WHAT THIS TASK INVOLVES - Select the lines below containing the word "observed".

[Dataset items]
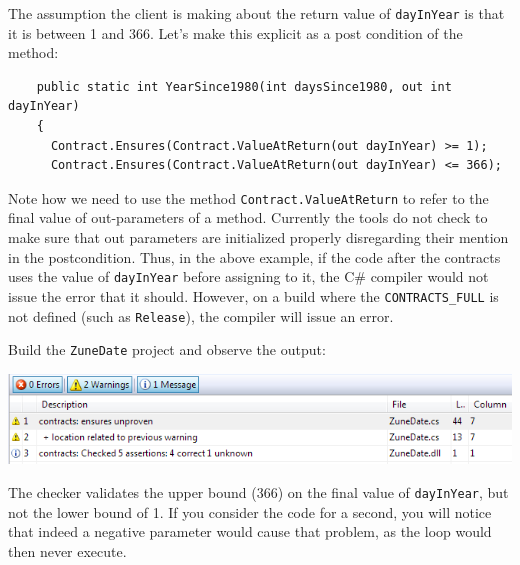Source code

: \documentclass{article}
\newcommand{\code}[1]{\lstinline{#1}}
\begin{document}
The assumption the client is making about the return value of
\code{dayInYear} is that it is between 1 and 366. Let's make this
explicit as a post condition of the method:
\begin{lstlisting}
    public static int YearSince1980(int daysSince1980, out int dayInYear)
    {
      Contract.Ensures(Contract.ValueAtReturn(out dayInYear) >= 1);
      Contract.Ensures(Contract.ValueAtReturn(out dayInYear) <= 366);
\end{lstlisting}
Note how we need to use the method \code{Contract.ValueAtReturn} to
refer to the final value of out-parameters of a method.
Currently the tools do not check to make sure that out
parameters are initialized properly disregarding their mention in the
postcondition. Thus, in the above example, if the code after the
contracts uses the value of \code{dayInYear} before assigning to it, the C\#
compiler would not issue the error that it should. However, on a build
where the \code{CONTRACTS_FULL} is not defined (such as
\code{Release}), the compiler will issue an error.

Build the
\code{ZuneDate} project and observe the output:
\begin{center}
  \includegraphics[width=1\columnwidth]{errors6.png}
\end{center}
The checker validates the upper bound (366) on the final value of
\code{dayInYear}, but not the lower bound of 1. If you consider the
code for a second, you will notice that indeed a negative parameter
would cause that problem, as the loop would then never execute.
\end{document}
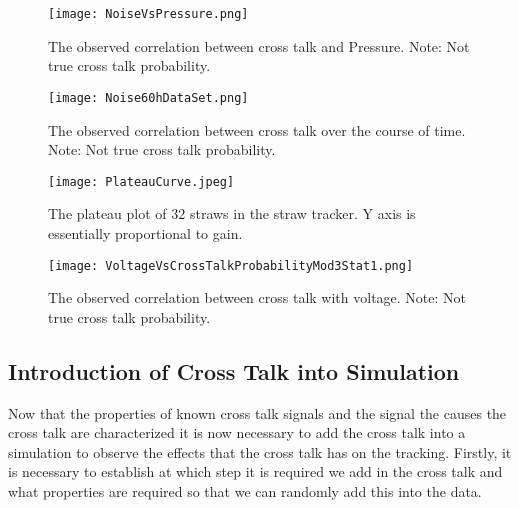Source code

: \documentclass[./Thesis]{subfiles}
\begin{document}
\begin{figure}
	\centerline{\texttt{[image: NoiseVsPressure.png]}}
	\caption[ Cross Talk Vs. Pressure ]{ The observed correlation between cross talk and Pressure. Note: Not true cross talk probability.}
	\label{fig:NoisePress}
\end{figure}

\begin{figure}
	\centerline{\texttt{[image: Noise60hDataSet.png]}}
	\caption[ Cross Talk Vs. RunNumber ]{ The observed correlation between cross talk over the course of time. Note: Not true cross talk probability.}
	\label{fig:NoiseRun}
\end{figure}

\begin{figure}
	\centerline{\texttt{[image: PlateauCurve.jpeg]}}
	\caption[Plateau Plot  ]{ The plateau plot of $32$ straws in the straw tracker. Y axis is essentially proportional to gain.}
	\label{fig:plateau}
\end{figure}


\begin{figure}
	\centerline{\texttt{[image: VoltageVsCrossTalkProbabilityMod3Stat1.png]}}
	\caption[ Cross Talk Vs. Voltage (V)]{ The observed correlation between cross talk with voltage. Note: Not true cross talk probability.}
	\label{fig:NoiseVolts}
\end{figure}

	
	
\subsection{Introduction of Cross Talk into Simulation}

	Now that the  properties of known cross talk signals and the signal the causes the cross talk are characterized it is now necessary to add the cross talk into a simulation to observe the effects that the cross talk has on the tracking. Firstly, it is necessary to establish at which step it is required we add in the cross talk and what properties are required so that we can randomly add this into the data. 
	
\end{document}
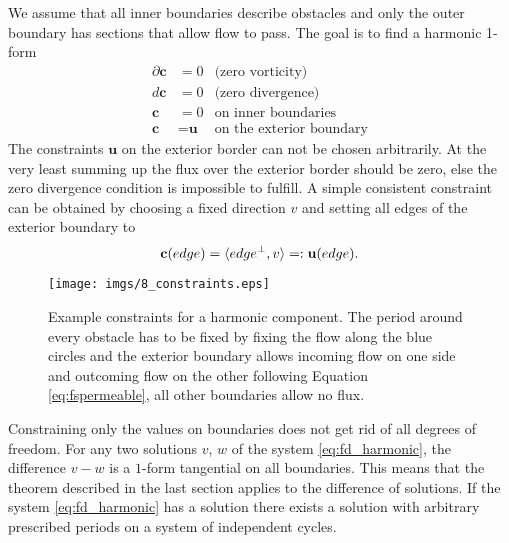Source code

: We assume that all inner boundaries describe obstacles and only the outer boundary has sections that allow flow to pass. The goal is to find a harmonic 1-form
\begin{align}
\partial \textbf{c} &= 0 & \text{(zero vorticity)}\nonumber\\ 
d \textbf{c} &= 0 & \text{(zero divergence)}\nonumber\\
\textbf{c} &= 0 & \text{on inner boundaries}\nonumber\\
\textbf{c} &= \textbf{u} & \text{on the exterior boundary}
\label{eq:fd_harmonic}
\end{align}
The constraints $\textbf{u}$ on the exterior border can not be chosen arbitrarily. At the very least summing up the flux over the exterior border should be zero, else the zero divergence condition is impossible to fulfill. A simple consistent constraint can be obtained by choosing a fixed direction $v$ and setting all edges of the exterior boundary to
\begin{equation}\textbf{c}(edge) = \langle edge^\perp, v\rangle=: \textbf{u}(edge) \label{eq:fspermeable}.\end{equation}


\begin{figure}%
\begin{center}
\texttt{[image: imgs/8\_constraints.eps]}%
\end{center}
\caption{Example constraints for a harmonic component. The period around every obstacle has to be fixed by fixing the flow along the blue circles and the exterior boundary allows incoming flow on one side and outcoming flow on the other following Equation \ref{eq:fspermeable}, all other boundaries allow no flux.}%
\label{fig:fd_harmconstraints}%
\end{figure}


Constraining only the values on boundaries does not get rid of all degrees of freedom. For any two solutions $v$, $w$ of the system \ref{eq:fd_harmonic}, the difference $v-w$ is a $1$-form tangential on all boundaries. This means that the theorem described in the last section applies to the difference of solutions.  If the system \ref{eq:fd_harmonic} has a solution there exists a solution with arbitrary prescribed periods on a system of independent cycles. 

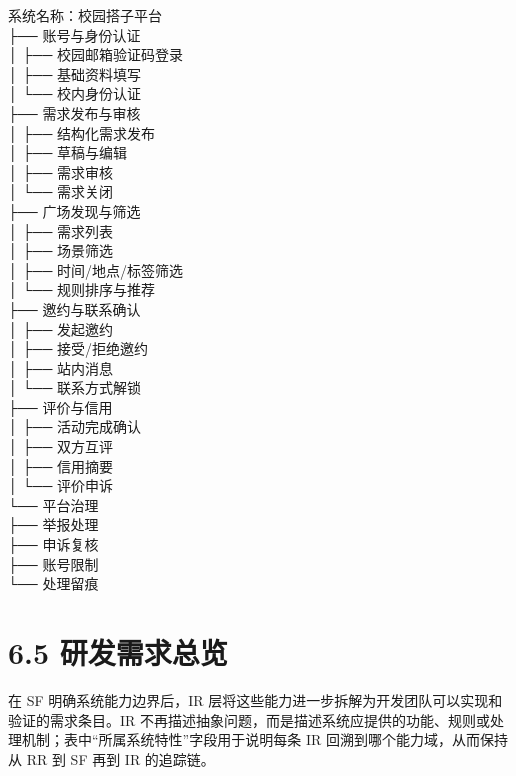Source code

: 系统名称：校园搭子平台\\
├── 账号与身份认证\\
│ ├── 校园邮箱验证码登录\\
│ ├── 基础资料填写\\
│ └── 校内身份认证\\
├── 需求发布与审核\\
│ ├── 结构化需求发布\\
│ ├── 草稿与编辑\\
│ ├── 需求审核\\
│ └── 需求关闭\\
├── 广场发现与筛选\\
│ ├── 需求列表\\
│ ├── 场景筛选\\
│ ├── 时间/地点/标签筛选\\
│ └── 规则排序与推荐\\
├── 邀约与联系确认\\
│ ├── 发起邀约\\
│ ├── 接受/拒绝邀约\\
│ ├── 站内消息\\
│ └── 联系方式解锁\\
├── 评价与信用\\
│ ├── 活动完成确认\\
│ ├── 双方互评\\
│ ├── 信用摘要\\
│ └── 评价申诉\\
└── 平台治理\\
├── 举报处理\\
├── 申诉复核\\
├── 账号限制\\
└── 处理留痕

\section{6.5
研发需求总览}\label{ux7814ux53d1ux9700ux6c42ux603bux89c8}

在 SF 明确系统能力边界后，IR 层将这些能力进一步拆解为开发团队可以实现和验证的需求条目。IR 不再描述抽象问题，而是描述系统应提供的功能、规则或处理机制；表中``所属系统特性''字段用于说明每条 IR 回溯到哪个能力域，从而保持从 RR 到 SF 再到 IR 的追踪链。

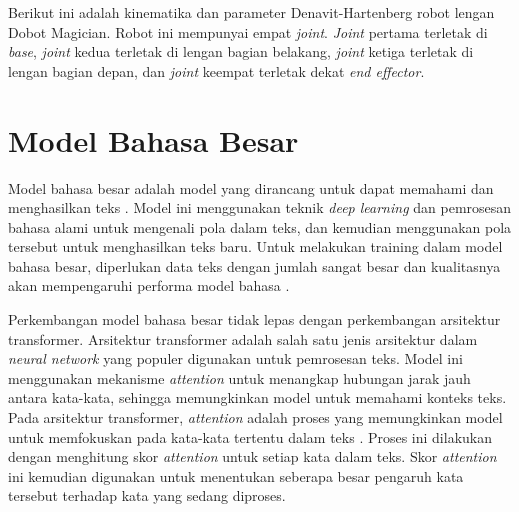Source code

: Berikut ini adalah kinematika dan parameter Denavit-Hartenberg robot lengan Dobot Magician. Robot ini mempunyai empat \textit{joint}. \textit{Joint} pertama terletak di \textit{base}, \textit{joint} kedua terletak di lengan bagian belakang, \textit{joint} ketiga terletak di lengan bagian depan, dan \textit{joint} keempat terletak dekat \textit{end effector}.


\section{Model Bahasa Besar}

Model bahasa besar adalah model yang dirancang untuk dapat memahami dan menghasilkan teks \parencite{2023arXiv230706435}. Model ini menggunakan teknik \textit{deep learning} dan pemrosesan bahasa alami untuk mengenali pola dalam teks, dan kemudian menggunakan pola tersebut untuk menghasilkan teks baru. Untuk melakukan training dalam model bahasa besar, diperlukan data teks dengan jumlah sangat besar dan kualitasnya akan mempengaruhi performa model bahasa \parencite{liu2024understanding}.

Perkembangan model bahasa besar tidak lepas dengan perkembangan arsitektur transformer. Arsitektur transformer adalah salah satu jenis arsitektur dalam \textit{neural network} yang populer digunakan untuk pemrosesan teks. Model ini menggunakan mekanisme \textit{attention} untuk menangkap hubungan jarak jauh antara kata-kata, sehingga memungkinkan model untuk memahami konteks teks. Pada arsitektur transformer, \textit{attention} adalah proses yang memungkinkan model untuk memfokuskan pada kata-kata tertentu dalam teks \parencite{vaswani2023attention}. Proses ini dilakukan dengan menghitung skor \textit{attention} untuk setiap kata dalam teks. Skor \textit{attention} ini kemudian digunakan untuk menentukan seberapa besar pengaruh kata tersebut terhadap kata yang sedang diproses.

EXPECTED ANSWER -
	\caption[ Cross Talk Vs. Pressure ]{ The observed correlation between cross talk and Pressure. Note: Not true cross talk probability.}
	\caption[ Cross Talk Vs. RunNumber ]{ The observed correlation between cross talk over the course of time. Note: Not true cross talk probability.}
	\caption[ Cross Talk Vs. Voltage (V)]{ The observed correlation between cross talk with voltage. Note: Not true cross talk probability.}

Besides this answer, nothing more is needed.